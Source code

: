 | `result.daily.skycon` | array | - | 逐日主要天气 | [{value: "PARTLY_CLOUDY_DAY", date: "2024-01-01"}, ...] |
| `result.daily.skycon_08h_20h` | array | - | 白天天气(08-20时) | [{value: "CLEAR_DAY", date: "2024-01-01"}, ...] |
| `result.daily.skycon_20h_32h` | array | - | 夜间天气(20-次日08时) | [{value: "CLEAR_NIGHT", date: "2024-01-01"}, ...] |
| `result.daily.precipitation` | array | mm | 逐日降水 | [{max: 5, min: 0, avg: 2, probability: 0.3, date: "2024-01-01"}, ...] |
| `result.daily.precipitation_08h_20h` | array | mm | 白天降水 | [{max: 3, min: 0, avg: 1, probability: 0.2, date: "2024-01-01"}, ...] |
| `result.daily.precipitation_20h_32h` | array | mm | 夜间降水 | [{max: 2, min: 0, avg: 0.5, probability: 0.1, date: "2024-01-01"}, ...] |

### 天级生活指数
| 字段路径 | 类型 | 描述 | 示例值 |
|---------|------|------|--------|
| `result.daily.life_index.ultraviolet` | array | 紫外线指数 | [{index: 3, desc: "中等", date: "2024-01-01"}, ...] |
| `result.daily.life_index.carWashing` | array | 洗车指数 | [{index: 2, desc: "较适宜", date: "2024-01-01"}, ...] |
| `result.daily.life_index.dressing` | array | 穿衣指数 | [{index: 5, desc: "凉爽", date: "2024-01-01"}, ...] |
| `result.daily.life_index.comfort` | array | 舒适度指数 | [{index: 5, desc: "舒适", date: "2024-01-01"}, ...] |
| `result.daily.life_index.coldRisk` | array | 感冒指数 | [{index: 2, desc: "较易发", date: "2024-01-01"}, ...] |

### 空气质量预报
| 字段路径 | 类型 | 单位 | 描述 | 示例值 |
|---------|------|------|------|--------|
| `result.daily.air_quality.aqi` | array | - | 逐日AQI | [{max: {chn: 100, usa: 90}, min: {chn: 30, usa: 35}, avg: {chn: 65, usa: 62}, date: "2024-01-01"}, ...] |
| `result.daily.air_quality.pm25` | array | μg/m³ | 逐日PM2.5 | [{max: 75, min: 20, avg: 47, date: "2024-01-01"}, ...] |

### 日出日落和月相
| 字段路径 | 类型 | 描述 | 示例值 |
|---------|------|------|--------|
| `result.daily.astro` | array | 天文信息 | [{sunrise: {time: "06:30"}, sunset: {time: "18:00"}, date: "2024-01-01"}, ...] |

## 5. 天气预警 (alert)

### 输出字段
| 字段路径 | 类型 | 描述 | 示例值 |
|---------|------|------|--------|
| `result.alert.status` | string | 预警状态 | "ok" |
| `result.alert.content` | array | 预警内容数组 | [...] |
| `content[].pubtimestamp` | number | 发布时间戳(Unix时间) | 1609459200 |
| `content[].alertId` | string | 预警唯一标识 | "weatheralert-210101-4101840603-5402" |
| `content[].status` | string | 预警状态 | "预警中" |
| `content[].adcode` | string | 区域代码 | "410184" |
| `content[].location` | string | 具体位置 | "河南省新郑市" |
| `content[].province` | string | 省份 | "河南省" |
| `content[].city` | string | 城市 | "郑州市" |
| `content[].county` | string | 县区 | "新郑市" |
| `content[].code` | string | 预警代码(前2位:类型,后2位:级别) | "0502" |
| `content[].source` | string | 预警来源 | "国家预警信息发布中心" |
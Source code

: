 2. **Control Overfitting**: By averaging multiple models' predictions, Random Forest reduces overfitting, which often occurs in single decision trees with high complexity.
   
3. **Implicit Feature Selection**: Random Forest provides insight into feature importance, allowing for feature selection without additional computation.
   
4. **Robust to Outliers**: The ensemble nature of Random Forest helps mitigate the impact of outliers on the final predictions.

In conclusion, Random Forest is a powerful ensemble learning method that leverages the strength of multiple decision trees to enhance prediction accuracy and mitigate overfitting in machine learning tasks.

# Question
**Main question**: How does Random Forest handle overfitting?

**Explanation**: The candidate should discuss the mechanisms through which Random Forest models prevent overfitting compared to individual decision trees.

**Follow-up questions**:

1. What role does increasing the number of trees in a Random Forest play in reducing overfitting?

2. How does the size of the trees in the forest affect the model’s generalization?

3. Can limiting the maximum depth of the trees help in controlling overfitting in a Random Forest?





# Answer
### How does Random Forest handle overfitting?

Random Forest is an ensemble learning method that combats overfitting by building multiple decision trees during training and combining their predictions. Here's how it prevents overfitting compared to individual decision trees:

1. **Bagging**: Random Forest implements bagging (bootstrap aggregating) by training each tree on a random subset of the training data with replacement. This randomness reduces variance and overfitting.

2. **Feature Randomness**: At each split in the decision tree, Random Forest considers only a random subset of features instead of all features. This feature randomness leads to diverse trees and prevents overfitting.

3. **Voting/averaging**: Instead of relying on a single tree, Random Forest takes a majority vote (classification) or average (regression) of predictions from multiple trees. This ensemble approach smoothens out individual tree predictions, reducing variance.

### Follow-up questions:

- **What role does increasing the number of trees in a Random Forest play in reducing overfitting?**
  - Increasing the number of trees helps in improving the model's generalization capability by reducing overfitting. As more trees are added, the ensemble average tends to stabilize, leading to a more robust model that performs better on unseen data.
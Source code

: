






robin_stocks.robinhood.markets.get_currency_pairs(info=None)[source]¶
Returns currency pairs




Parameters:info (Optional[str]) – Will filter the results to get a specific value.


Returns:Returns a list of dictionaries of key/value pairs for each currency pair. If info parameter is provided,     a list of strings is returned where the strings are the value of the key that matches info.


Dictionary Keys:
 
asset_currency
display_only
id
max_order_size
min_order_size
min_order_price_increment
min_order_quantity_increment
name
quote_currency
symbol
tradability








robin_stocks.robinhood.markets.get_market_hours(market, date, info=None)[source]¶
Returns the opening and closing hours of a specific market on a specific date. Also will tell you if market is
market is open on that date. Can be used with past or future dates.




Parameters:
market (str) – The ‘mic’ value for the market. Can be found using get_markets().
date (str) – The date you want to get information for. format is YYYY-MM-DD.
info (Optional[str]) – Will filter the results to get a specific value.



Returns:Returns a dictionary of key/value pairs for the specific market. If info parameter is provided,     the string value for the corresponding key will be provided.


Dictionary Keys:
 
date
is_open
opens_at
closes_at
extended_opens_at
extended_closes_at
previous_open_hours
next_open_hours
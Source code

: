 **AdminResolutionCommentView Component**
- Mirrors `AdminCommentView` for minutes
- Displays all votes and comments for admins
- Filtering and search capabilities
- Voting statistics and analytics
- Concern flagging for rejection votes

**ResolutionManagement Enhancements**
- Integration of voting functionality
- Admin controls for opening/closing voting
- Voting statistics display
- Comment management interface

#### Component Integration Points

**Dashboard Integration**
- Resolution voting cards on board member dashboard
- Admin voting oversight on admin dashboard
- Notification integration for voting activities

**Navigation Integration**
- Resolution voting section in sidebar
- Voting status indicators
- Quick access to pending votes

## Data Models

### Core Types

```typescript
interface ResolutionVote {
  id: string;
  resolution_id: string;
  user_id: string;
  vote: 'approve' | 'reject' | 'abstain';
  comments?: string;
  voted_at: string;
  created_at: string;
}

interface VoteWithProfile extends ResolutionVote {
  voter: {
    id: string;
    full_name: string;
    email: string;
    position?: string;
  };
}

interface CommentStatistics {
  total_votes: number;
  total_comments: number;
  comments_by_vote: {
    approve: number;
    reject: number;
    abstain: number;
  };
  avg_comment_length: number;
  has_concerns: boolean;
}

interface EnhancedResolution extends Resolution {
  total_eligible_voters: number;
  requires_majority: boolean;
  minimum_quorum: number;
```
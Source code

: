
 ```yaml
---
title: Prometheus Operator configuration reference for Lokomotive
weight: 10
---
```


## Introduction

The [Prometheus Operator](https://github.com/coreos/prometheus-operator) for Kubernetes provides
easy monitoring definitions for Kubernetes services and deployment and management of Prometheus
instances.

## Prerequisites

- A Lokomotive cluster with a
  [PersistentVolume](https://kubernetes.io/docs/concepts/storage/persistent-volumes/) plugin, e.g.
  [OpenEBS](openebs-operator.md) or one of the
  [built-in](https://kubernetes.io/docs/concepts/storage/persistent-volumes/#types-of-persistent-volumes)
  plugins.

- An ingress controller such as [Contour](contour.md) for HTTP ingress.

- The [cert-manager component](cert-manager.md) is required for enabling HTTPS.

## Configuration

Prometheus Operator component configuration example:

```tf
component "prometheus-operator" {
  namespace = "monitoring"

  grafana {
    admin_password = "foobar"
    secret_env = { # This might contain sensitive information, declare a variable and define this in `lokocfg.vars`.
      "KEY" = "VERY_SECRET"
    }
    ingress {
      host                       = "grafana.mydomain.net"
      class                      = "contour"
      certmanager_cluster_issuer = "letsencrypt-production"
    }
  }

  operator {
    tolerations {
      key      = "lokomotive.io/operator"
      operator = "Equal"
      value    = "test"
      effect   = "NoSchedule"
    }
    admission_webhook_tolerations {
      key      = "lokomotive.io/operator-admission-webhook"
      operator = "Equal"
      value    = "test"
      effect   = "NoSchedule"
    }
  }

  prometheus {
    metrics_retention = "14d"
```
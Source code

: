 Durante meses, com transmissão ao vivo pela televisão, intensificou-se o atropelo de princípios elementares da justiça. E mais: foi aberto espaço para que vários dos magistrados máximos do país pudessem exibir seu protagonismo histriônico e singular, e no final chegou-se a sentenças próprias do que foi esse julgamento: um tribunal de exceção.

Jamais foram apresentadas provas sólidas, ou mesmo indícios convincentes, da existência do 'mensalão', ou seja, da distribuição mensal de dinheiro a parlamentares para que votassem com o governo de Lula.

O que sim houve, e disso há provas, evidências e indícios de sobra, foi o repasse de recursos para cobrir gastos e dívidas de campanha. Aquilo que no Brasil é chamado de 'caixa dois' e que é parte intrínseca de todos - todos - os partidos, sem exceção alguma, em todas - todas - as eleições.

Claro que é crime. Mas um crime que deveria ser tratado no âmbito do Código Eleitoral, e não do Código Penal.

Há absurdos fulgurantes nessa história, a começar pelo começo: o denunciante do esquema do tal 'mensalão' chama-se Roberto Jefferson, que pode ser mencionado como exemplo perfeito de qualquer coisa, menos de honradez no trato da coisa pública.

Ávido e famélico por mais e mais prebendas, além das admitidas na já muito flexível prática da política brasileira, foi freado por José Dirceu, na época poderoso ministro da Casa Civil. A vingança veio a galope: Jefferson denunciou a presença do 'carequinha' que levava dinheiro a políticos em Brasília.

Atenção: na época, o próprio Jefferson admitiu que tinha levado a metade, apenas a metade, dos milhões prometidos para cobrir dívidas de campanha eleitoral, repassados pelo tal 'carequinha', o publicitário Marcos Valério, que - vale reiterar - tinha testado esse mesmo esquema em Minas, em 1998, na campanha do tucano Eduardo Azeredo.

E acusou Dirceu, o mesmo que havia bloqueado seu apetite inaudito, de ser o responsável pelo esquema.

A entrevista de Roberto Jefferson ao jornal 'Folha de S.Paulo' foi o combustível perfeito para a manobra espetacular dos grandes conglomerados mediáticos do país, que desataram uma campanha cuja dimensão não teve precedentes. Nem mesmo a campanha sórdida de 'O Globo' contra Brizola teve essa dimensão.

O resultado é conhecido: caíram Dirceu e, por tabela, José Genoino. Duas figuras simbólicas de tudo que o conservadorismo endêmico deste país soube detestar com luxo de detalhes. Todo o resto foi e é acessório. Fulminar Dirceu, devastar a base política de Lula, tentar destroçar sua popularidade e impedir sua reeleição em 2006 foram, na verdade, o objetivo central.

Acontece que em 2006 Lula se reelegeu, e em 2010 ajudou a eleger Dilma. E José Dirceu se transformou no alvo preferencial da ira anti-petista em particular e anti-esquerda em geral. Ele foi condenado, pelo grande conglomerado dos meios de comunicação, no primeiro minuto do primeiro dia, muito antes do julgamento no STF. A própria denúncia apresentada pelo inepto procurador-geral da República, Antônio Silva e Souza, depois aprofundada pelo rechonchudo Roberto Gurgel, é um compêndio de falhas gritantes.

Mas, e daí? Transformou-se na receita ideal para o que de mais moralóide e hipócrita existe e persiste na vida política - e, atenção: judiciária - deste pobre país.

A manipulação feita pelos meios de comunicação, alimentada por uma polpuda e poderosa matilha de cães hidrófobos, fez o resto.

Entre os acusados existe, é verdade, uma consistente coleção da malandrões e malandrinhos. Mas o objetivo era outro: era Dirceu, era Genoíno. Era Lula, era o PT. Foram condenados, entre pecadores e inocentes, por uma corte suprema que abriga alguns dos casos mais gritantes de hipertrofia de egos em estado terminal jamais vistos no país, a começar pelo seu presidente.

------------------------------------------------------------------------

The lines to write out run from the one with "A manipulação feita" through the end of the records. Give them exactly, and only them.

» **Output for this task**:
A manipulação feita pelos meios de comunicação, alimentada por uma polpuda e poderosa matilha de cães hidrófobos, fez o resto.

Entre os acusados existe, é verdade, uma consistente coleção da malandrões e malandrinhos. Mas o objetivo era outro: era Dirceu, era Genoíno. Era Lula, era o PT. Foram condenados, entre pecadores e inocentes, por uma corte suprema que abriga alguns dos casos mais gritantes de hipertrofia de egos em estado terminal jamais vistos no país, a começar pelo seu presidente.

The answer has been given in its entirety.